"We look forward to seeing the impact this project will have on shaping the future of property transactions."
The Bank of England, HM Land Registry, Bank of International Settlements and Coadjute have collaborated to launch Project Meridian, a digital synchronised settlement prototype promising to reshape the way property payments are conducted.
The new prototype replaces the numerous manual steps in the property purchase process and avoids the exchanging of paper-based documents entirely, cutting the risk of fraud or transactions being delayed at the eleventh hour.
The settlement prototype works by digitising the workflow between commercial banks, the Bank of England and the Land Registry. Conveyancers connect to the service and send instructions which reserve funds.

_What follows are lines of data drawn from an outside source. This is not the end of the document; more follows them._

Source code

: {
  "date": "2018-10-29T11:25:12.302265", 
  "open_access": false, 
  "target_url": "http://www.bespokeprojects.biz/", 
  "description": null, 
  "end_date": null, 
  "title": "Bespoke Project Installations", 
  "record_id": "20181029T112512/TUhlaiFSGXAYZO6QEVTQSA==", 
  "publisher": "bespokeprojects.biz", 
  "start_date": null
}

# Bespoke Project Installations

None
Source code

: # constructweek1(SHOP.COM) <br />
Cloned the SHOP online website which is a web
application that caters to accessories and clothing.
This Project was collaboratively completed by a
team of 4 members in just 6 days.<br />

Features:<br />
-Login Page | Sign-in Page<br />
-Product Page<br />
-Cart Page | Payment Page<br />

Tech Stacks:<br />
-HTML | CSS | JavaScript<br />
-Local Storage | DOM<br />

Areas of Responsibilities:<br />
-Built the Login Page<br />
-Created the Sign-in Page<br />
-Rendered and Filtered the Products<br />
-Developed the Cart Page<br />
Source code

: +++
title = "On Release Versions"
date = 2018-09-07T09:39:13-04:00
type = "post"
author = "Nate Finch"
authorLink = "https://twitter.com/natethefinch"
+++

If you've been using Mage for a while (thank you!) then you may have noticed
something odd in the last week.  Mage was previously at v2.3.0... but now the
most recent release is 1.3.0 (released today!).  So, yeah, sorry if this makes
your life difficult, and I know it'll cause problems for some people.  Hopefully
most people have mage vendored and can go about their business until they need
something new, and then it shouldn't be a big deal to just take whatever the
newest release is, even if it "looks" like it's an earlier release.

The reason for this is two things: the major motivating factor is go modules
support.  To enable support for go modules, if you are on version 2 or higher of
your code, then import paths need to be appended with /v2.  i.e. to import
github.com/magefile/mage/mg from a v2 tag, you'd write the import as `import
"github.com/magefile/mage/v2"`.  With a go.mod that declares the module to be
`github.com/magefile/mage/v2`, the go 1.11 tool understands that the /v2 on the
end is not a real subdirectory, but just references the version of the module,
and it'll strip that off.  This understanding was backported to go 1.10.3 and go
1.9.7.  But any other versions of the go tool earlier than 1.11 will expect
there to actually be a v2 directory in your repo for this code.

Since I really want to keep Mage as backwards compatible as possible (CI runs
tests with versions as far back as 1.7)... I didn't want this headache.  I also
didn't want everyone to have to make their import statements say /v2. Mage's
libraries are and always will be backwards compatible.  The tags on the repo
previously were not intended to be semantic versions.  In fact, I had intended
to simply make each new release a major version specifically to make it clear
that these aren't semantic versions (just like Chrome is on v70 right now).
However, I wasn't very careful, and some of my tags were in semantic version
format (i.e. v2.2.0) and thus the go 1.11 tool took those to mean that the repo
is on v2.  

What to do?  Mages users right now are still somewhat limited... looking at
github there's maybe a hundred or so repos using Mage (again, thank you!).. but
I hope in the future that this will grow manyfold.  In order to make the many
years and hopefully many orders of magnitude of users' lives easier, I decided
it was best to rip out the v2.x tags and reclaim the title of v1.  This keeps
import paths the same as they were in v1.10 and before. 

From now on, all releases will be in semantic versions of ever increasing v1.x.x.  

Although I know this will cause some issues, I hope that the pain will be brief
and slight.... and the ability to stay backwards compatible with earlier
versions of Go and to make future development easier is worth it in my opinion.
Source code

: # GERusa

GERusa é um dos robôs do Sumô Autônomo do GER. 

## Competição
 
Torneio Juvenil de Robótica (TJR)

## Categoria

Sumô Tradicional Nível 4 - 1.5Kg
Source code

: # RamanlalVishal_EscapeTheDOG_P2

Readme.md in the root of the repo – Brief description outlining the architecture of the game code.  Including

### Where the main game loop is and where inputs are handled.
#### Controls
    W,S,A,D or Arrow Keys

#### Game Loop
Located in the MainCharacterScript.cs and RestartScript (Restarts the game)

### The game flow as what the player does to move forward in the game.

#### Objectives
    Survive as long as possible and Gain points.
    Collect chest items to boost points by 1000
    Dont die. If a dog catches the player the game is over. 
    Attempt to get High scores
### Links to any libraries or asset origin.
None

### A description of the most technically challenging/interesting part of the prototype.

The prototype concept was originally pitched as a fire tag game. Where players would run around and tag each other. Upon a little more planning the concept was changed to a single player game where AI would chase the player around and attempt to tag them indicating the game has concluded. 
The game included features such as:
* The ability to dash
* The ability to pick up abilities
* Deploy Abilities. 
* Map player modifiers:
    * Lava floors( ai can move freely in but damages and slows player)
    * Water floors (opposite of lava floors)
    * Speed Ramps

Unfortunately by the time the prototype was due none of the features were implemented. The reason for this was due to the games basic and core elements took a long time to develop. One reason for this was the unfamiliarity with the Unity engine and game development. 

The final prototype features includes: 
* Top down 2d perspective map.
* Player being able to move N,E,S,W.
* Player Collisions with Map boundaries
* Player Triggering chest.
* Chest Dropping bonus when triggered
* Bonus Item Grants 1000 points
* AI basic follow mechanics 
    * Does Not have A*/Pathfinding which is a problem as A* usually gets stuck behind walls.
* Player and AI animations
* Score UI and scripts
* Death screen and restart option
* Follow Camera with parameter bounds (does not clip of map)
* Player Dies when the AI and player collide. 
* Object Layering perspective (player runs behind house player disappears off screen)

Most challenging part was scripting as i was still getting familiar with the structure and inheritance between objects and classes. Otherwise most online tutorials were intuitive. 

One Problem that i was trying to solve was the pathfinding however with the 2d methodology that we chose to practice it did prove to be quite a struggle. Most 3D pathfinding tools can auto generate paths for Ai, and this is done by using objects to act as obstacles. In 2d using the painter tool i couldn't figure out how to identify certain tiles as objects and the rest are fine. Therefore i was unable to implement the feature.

Then, at a pre-set date and time, the funds for that property transaction, or even for a whole chain of transactions, are moved in synchronisation. Immediately the funds are moved, digital deeds are issued, and instructions sent to HM Land Registry to update the register.

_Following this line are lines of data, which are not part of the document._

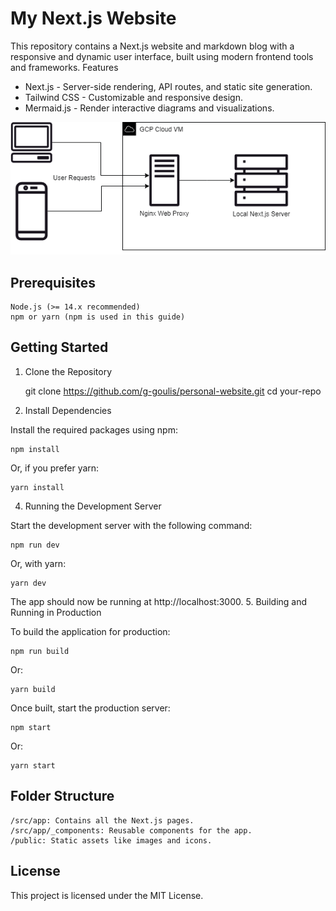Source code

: # My Next.js Website

This repository contains a Next.js website and markdown blog with a responsive and dynamic user interface, built using modern frontend tools and frameworks.
Features

- Next.js - Server-side rendering, API routes, and static site generation.
- Tailwind CSS - Customizable and responsive design.
- Mermaid.js - Render interactive diagrams and visualizations.

![Deployment Architecture for the Project](./docs/DeploymentFlow.png)

## Prerequisites

    Node.js (>= 14.x recommended)
    npm or yarn (npm is used in this guide)

## Getting Started
1. Clone the Repository


    git clone https://github.com/g-goulis/personal-website.git
    cd your-repo

2. Install Dependencies

Install the required packages using npm:

    npm install

Or, if you prefer yarn:

    yarn install


4. Running the Development Server

Start the development server with the following command:

    npm run dev

Or, with yarn:

    yarn dev

The app should now be running at http://localhost:3000.
5. Building and Running in Production

To build the application for production:


    npm run build

Or:

    yarn build

Once built, start the production server:



    npm start

Or:

    yarn start

## Folder Structure

    /src/app: Contains all the Next.js pages.
    /src/app/_components: Reusable components for the app.
    /public: Static assets like images and icons.


## License

This project is licensed under the MIT License.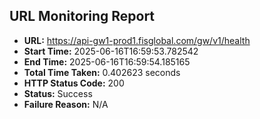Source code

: ## URL Monitoring Report

- **URL:** https://api-gw1-prod1.fisglobal.com/gw/v1/health
- **Start Time:** 2025-06-16T16:59:53.782542
- **End Time:** 2025-06-16T16:59:54.185165
- **Total Time Taken:** 0.402623 seconds
- **HTTP Status Code:** 200
- **Status:** Success
- **Failure Reason:** N/A
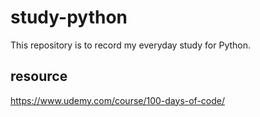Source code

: # study-python
This repository is to record my everyday study for Python.

## resource
https://www.udemy.com/course/100-days-of-code/



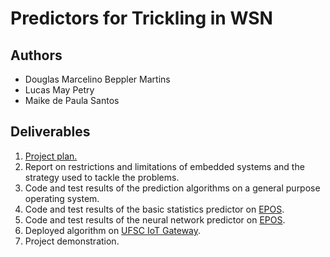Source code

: # Predictors for Trickling in WSN

## Authors
- Douglas Marcelino Beppler Martins
- Lucas May Petry
- Maike de Paula Santos

## Deliverables
1. [Project plan.](https://github.com/lucaspetry/trickling-wsn/blob/master/deliverables/project_plan.md)
2. Report on restrictions and limitations of embedded systems and the strategy used to tackle the problems.
3. Code and test results of the prediction algorithms on a general purpose operating system.
4. Code and test results of the basic statistics predictor on [EPOS](http://epos.lisha.ufsc.br/EPOS+2+User+Guide).
5. Code and test results of the neural network predictor on [EPOS](http://epos.lisha.ufsc.br/EPOS+2+User+Guide).
6. Deployed algorithm on [UFSC IoT Gateway](http://iot.ufsc.br/HomePage).
7. Project demonstration.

John Reynolds, project director and COO at Coadjute, said: “Settlement is particularly complex and can only be tackled through deep collaboration and partnership with the public sector. What the Bank for International Settlements (BIS) Innovation Hub London Centre has done fantastically well here is create an open, innovative and collaborative environment for the public and private sector to work together to do just that.”
Dan Salmons, CEO at Coadjute, added: “I've spent most of my working life leading payments innovations in banks and fintechs - I was there in the early days of contactless cards and mobile payments - so know first-hand what it looks like at the start of a genuine change to the way we all move money.
“Few payments are more important than those for property, and the work the Bank of England, HM Land Registry, Bank of International Settlements and Coadjute have done to reimagine the settlement process is extraordinary. We look forward to seeing the impact this project will have on shaping the future of property transactions.”